▶ _Instructions for the task_: Give again every line from the one with "один символ влево;" through the last line of the data, exactly, and leave out the lines before it.

▶ _Extracted entries_:
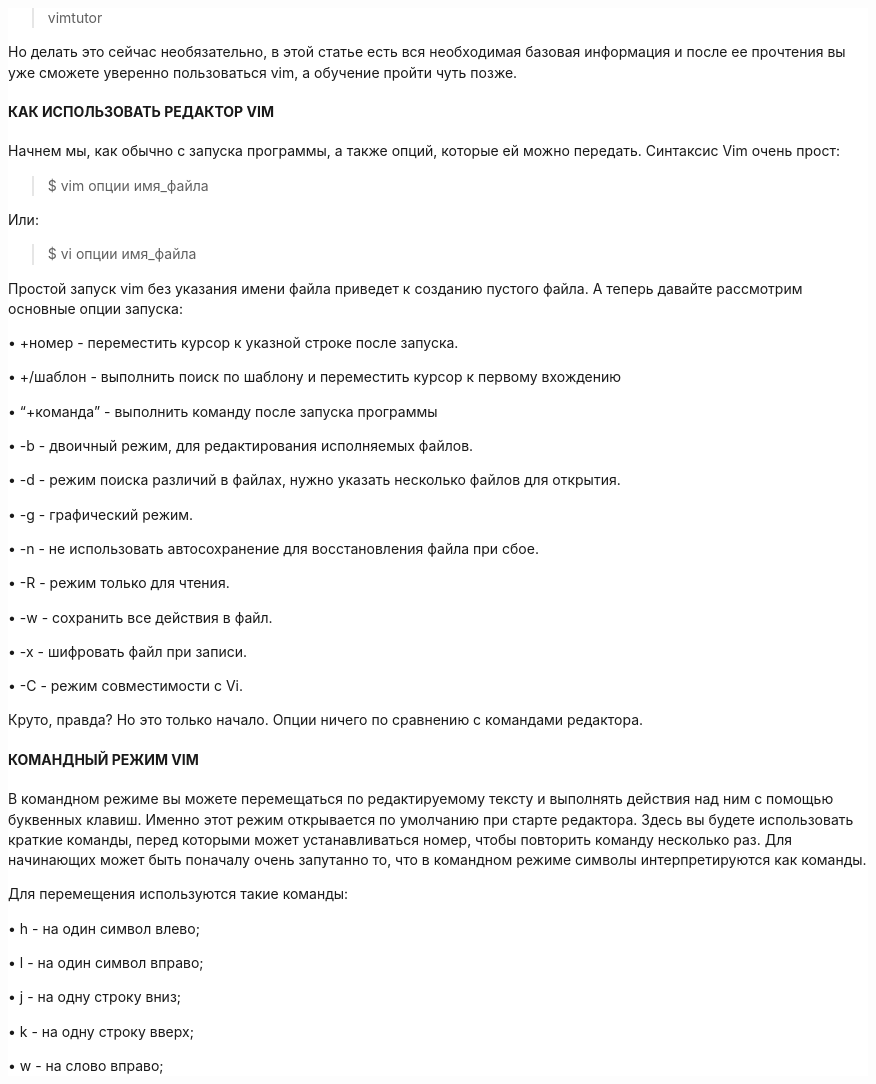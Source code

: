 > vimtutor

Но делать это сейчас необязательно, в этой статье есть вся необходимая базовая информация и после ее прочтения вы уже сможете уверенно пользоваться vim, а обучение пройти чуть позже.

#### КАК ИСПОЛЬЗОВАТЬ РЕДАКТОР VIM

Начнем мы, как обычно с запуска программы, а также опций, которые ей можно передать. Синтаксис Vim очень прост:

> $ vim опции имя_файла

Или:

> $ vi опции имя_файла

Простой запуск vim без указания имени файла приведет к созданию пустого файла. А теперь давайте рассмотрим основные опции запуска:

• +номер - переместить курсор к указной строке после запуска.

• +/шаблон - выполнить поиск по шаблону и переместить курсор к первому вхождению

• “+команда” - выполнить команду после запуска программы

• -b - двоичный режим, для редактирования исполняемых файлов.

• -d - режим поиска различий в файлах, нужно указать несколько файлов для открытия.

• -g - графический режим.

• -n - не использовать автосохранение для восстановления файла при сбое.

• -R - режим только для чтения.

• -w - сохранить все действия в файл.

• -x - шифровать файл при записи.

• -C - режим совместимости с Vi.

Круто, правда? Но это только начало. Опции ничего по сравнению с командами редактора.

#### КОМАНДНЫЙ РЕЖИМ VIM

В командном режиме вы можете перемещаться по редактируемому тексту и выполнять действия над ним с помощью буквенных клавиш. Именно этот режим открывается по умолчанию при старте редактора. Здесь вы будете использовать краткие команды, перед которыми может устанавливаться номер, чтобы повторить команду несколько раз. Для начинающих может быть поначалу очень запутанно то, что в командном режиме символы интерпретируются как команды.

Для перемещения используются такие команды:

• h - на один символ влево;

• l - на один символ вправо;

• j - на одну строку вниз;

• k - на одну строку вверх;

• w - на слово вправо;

▶ _Reply to the task_:
• h - на один символ влево;

• l - на один символ вправо;

• j - на одну строку вниз;

• k - на одну строку вверх;

• w - на слово вправо;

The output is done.